Because the subsetter operates on the schema graph, not ad-hoc WHERE clauses, you avoid the usual failure modes: orphaned records, broken foreign keys, or missing IDs that cause app errors as soon as a developer logs in.
How small can we go for local dev before we lose realism?
Short Answer: You can shrink a huge production database down to a few gigabytes for local dev, as long as you anchor on realistic entities and preserve the relationship graph; Structural’s subsetting keeps behavior intact even at small scales.
Details:
What matters for local dev isn’t raw row count—it’s whether the data exercises the flows your code depends on:
-
Preserve variety, not just volume:
Instead of “give me 1% of every table,” you can say “give me 500 customers with a mix of active/inactive statuses, churned accounts, high-volume tenants, and at least one with edge-case data (very long names, weird encodings, etc.).” Structural pulls the full relational footprint for those customers. -
Target critical workflows:
For example, if you’re debugging payments, you anchor on accounts with a variety of payment methods and failure modes. Structural then pulls all related invoices, transactions, chargebacks, and audit logs. -
Use subsetting plus synthesis:
When certain tables explode (clickstream, logs, events), you can subset more aggressively and optionally synthesize additional rows that match statistical properties without dragging the entire firehose down to a laptop.
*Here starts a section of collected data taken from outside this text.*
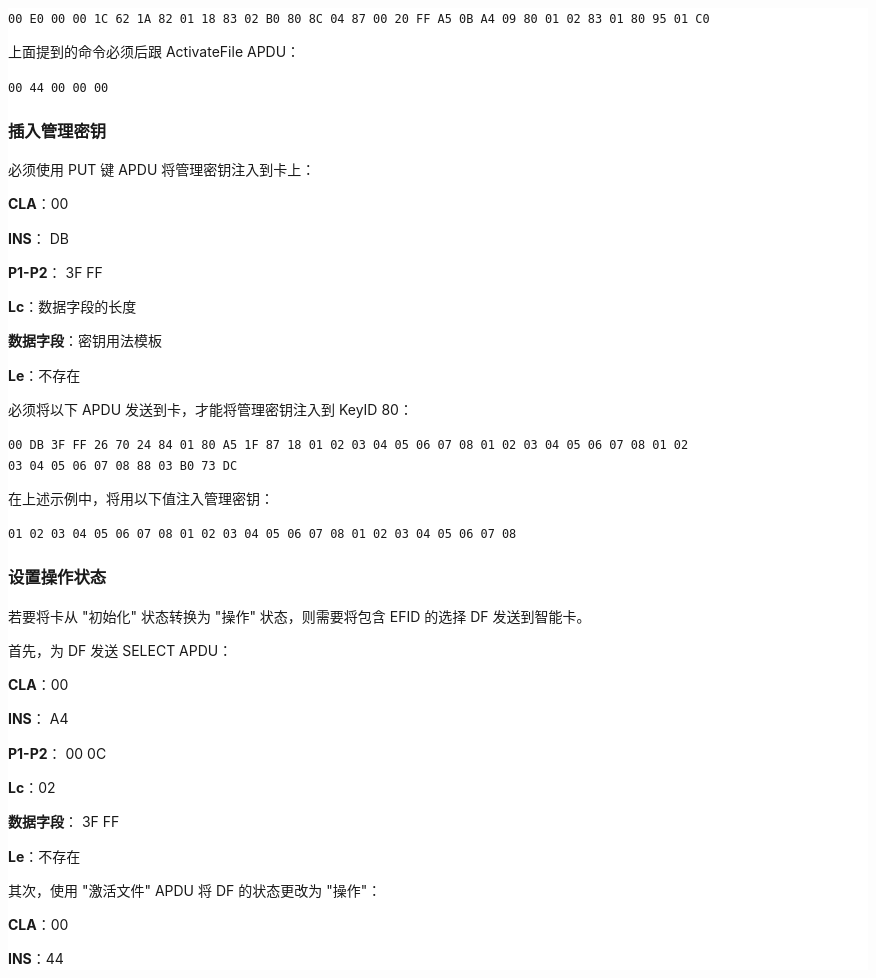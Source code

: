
 ``` syntax
00 E0 00 00 1C 62 1A 82 01 18 83 02 B0 80 8C 04 87 00 20 FF A5 0B A4 09 80 01 02 83 01 80 95 01 C0
```

上面提到的命令必须后跟 ActivateFile APDU：

``` syntax
00 44 00 00 00
```

### <a name="inject-admin-key"></a>插入管理密钥

必须使用 PUT 键 APDU 将管理密钥注入到卡上：

**CLA**：00

**INS**： DB

**P1-P2**： 3F FF

**Lc**：数据字段的长度

**数据字段**：密钥用法模板

**Le**：不存在

必须将以下 APDU 发送到卡，才能将管理密钥注入到 KeyID 80：

``` syntax
00 DB 3F FF 26 70 24 84 01 80 A5 1F 87 18 01 02 03 04 05 06 07 08 01 02 03 04 05 06 07 08 01 02
03 04 05 06 07 08 88 03 B0 73 DC
```

在上述示例中，将用以下值注入管理密钥：

``` syntax
01 02 03 04 05 06 07 08 01 02 03 04 05 06 07 08 01 02 03 04 05 06 07 08
```

### <a name="set-operational-state"></a>设置操作状态

若要将卡从 "初始化" 状态转换为 "操作" 状态，则需要将包含 EFID 的选择 DF 发送到智能卡。

首先，为 DF 发送 SELECT APDU：

**CLA**：00

**INS**： A4

**P1-P2**： 00 0C

**Lc**：02

**数据字段**： 3F FF

**Le**：不存在

其次，使用 "激活文件" APDU 将 DF 的状态更改为 "操作"：

**CLA**：00

**INS**：44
Customers routinely report cutting multi-terabyte environments to datasets that are hundreds or thousands of times smaller, while still uncovering defects that were previously escaping into production because their old test data was too toy-like.
Summary
Subsetting a huge production database for local dev is not just a storage problem—it’s a relationship problem. If you cut the wrong way, your app stops working, your tests become meaningless, and your “quick fix” turns into a maintenance nightmare of scripts and manual exports.
Tonic Structural solves this by treating subsetting as a graph problem: model the relationships, define anchors that map to real user journeys, traverse intelligently, and transform sensitive data as you go. You end up with a small, fast, and safe dataset that still looks and behaves like production—so developers can move faster without opening new breach surfaces or violating compliance.